─── Data

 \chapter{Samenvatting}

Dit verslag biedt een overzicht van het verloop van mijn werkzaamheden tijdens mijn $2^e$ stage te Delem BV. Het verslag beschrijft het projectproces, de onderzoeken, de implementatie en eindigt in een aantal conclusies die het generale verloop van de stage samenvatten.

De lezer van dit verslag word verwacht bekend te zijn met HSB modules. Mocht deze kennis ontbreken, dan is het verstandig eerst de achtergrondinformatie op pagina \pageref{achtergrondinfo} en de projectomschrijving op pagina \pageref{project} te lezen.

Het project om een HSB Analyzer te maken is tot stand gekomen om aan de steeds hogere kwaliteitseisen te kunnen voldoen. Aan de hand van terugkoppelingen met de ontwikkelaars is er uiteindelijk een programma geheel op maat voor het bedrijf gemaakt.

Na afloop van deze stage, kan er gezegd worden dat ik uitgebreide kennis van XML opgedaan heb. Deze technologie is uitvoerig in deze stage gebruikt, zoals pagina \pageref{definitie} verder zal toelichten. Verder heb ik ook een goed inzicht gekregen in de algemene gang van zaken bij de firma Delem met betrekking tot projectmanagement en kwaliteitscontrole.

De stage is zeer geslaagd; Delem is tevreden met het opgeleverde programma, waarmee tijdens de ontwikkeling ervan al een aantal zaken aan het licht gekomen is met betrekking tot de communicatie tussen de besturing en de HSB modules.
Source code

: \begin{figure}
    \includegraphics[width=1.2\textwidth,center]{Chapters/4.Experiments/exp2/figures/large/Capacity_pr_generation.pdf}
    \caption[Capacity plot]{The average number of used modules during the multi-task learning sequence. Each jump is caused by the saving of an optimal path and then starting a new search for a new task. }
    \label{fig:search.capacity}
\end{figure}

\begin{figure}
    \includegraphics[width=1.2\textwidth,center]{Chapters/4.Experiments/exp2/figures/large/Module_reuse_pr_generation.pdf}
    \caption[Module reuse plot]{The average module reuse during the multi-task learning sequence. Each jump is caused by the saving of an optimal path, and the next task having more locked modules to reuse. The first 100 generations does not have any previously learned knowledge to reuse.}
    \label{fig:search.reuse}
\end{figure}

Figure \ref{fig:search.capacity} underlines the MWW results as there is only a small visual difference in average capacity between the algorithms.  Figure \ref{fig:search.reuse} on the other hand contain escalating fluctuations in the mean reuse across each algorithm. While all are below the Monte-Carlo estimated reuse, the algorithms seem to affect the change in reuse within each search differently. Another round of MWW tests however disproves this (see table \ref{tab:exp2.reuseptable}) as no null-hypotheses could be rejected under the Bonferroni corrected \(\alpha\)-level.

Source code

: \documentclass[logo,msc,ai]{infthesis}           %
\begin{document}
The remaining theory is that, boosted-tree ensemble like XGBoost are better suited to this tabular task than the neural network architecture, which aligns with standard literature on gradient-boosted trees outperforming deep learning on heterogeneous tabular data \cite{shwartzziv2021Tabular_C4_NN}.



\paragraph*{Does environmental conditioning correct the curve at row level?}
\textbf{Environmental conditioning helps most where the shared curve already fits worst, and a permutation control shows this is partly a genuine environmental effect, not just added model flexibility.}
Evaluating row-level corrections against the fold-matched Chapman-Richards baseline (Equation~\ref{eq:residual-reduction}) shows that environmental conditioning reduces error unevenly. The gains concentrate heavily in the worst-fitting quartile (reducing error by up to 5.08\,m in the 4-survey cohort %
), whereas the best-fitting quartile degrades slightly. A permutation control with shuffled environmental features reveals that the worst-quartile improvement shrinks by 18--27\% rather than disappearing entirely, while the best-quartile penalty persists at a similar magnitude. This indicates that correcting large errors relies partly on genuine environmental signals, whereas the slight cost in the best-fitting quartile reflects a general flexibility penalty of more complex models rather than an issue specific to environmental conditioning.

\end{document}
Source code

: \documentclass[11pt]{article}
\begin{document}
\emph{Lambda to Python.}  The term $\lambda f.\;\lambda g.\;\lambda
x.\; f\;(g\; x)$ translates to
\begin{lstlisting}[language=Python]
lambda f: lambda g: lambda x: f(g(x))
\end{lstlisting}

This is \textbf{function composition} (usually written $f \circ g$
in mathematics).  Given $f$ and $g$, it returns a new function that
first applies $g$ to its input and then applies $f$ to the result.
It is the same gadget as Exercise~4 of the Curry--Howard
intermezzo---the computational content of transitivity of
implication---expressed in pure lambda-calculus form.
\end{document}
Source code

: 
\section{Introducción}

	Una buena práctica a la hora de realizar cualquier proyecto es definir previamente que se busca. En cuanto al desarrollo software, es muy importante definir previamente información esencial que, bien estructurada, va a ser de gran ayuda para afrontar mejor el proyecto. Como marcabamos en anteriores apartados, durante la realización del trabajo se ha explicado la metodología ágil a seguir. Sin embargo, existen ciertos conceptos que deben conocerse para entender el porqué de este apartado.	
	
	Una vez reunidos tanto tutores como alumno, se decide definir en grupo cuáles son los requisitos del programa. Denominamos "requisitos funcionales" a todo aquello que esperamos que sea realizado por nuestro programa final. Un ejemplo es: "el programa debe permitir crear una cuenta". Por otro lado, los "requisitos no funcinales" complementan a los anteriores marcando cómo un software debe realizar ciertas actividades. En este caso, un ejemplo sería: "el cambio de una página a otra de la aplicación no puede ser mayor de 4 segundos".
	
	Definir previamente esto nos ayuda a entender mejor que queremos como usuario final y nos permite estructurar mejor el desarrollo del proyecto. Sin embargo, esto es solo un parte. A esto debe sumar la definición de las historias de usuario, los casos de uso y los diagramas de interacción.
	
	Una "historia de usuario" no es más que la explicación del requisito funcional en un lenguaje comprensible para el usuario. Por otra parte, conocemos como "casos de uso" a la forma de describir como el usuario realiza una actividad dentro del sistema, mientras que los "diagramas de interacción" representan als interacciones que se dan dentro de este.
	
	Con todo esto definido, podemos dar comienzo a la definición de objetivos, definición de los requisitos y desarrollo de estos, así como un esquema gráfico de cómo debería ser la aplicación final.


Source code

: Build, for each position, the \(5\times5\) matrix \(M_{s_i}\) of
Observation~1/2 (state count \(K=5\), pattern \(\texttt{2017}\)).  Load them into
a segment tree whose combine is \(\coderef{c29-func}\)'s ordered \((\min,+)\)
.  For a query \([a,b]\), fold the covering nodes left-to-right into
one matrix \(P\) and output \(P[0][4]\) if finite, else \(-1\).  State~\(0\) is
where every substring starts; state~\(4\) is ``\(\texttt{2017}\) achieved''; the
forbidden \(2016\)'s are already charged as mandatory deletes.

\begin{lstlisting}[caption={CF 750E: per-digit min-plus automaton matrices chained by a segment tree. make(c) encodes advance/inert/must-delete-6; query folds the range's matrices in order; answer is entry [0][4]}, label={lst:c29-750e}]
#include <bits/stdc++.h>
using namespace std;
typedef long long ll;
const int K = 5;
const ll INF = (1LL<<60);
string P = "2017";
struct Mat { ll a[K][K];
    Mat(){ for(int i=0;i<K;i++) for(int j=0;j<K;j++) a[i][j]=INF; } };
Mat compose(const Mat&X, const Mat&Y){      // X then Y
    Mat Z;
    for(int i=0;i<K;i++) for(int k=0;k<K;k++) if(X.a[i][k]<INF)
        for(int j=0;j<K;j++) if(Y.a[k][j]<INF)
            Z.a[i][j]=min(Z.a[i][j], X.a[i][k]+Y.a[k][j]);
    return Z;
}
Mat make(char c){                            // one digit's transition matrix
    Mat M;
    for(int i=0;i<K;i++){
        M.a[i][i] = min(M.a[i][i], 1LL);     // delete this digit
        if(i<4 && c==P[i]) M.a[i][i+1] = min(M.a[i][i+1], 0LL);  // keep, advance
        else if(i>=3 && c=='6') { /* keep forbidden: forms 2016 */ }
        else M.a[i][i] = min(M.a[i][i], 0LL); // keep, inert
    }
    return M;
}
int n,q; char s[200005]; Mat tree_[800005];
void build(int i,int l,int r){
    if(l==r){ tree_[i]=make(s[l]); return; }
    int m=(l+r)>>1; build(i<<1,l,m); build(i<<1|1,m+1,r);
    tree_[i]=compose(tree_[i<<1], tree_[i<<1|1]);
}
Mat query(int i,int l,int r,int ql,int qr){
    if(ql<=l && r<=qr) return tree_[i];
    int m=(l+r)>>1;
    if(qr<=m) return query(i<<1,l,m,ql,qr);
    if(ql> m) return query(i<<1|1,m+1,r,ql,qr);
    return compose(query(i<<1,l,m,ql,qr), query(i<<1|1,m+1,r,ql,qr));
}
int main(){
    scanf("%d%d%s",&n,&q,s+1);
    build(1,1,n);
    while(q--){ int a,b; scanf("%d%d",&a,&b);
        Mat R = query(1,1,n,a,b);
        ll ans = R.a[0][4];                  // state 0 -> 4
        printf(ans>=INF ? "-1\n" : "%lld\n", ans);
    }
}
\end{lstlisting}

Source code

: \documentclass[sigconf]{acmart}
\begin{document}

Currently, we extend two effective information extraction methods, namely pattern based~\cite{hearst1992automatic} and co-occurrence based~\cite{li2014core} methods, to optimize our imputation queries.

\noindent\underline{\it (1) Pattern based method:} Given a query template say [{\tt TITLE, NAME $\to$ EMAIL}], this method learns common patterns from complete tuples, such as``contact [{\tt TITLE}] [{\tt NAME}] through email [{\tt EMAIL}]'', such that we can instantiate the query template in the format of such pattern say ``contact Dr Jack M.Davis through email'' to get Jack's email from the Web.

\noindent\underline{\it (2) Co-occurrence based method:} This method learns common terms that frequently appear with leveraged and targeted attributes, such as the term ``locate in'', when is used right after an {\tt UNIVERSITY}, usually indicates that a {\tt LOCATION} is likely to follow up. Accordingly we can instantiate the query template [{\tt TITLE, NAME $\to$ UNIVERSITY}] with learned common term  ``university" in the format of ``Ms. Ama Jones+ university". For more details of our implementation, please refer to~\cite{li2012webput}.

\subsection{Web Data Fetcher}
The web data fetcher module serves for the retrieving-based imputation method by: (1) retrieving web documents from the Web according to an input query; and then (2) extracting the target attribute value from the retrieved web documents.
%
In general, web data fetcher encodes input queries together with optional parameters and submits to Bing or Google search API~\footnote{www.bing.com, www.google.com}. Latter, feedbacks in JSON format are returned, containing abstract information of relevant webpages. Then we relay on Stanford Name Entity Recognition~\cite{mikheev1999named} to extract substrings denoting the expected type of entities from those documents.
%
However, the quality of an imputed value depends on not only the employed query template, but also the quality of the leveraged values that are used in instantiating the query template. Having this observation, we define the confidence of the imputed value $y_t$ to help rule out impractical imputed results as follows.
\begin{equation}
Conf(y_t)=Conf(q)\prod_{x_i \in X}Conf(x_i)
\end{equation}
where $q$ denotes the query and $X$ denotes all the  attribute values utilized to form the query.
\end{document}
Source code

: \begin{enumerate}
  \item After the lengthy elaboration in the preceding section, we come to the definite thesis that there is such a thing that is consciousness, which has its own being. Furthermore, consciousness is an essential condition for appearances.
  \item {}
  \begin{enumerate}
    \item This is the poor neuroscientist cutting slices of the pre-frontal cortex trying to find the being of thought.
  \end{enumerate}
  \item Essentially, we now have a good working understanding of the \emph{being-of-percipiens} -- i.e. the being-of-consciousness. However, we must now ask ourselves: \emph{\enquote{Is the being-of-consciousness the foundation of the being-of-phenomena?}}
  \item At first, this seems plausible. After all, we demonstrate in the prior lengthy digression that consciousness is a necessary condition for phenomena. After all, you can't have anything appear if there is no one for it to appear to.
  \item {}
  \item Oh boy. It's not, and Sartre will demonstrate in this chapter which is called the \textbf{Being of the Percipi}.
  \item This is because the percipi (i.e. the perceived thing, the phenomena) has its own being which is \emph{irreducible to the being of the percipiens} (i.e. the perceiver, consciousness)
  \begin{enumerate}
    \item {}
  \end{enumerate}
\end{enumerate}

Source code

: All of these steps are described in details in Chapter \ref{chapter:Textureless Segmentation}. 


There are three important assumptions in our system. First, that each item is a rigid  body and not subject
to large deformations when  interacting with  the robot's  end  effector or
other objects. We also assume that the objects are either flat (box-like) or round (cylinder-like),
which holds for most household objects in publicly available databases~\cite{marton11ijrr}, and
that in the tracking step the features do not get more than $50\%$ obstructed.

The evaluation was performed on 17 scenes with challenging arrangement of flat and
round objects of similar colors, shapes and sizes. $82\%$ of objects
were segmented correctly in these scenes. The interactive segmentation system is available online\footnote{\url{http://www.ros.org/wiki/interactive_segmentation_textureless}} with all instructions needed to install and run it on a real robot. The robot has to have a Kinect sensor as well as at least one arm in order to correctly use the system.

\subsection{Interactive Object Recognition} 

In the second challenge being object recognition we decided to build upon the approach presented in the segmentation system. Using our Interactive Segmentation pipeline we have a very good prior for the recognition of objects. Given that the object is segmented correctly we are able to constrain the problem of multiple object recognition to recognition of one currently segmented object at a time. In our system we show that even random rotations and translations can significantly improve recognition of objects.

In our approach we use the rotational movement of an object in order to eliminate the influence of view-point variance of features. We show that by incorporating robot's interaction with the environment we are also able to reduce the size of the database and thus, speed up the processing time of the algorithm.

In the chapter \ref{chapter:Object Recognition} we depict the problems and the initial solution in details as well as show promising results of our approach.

──────

**Work required**
Determine how many lines of the data above hold the word "matrix". Output that number only.

**Problem solution**
3